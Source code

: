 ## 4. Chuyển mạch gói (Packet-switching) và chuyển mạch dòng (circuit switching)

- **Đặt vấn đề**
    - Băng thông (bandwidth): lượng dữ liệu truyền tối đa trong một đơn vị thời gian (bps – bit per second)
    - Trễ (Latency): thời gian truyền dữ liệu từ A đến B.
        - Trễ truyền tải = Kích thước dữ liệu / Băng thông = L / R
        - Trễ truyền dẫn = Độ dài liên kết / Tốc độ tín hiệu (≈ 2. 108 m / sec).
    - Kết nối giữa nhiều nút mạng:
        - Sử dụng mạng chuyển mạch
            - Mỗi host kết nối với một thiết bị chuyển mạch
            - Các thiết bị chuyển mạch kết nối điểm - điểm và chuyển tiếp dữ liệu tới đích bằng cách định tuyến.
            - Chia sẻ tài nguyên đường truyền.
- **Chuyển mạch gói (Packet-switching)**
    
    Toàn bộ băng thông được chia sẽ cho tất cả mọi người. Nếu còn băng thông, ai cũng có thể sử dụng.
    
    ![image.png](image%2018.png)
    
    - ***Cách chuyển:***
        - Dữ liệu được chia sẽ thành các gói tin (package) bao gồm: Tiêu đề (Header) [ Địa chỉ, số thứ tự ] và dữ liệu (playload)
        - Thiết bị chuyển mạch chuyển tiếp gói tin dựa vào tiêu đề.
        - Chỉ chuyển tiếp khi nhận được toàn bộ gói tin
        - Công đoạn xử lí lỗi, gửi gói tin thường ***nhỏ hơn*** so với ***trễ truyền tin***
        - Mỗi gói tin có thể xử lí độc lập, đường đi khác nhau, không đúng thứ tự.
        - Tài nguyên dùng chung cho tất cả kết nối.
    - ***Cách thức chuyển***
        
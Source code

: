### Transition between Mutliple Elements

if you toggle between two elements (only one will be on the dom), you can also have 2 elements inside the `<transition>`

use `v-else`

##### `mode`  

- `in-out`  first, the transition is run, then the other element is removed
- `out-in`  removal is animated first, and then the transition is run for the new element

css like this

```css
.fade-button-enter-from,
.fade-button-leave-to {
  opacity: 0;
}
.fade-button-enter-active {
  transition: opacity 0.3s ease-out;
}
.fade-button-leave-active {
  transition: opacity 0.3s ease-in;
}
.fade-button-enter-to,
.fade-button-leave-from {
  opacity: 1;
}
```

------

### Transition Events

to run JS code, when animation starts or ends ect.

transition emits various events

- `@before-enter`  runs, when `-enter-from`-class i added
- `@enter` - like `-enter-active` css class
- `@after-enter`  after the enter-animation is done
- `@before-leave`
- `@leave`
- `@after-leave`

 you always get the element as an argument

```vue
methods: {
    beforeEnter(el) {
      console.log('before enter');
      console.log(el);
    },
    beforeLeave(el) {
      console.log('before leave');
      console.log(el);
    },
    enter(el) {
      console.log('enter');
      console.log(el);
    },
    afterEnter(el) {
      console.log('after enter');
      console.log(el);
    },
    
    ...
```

■ **DIRECTIONS**: The word "được" occurs on some lines of the data. Give the number of those lines only.

■ **ANSWER BOX**: 3